II. PATTERNS OF HUMAN RIGHTS VIOLATIONS AGAINST DEFENDERS, INCLUDING MAIN

PERPETRATORS

The situation of human rights defenders in Zimbabwe is indicative of the general human rights situation in the country. Death threats, disappearances, fears of arrest and torture of human rights defenders are alarmingly common. All the human rights defenders interviewed by the mission held the view that the operating environment of defenders and NGOs in Zimbabwe was very harsh and dangerous. Human rights defenders have been linked to the opposition party MDC and termed “agents” of the West by Government. Moreover, the Government has continued to remain adamant and largely non-responsive on policy and practice issues raised by NGOs and their umbrella bodies all over Zimbabwe.

In the run up to the March 29, 2008 harmonised Presidential and Parliamentary elections, the defence of human rights remains severely constrained, through State and non state related activities of clamp down and erosion of the democratic space.

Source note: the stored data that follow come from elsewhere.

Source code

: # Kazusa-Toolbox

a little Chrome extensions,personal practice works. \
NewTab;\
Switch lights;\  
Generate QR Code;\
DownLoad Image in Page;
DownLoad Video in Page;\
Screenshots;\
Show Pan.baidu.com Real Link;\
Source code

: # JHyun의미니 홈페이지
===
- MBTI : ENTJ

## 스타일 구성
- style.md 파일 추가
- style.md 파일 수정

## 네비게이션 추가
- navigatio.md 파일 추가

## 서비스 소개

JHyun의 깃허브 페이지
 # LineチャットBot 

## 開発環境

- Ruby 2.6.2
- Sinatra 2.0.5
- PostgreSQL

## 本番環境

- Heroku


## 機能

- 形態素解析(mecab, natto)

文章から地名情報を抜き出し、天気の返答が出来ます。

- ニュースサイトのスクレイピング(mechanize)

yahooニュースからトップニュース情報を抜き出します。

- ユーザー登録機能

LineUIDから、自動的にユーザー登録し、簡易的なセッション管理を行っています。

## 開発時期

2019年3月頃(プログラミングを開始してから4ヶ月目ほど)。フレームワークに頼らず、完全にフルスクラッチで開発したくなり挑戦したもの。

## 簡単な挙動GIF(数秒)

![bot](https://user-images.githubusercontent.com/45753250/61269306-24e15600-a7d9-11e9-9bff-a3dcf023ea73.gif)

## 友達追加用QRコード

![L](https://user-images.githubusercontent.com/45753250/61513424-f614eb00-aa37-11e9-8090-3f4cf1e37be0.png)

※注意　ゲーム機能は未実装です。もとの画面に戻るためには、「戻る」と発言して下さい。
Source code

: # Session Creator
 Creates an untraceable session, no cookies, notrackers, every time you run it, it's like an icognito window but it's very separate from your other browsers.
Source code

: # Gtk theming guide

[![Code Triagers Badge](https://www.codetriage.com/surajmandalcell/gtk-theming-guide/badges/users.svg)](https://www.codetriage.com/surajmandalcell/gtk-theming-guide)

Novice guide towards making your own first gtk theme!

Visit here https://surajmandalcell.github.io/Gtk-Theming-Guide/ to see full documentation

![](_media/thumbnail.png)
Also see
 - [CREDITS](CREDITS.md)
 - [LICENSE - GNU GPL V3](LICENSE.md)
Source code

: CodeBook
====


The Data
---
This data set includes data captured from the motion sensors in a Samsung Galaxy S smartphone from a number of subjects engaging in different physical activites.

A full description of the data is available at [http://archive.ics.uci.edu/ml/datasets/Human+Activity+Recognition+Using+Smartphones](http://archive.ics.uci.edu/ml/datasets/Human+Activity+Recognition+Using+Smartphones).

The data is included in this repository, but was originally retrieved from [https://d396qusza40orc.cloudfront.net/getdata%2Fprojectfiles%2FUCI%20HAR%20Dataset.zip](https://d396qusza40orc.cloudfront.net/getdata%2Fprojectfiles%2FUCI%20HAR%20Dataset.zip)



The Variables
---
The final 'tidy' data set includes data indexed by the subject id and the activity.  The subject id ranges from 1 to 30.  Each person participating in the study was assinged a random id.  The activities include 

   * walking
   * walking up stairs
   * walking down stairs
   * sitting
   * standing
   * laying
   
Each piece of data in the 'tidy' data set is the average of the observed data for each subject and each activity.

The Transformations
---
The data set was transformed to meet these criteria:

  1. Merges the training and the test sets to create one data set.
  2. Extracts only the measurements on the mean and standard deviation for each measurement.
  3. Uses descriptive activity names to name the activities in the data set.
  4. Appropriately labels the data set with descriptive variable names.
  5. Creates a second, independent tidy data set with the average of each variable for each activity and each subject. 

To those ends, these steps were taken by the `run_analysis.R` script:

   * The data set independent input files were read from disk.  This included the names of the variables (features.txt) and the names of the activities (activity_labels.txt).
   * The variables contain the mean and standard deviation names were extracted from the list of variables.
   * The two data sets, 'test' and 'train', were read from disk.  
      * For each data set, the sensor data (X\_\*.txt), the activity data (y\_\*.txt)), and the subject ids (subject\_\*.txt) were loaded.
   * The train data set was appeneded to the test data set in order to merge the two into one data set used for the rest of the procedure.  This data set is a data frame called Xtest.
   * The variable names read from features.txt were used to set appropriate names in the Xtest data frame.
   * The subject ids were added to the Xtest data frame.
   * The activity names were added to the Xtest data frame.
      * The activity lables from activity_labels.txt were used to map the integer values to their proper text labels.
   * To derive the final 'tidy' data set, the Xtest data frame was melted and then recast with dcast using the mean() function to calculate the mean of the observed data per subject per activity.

Multi pronged responses were undertaken by civil society with key actors taking positions in respect of the March 2008 elections, electoral harmonisation and constitutional amendments. Such individuals and organisations were met with State repression and violence through the various law enforcement agents resulting in arbitrary executions of some activists and journalists, arbitrary arrests and detentions, kidnapping and abductions, torture and incommunicado detention, surveillance, defamation through the public media, etc. (this list is not exhaustive).

The economic environment has continued to create fertile ground for authoritarian rule as more of the ordinary citizens began to share and show feelings of discontent and rage over the prevailing economic mis-governance routed in infringement of human rights and absence of enabling constitutional framework.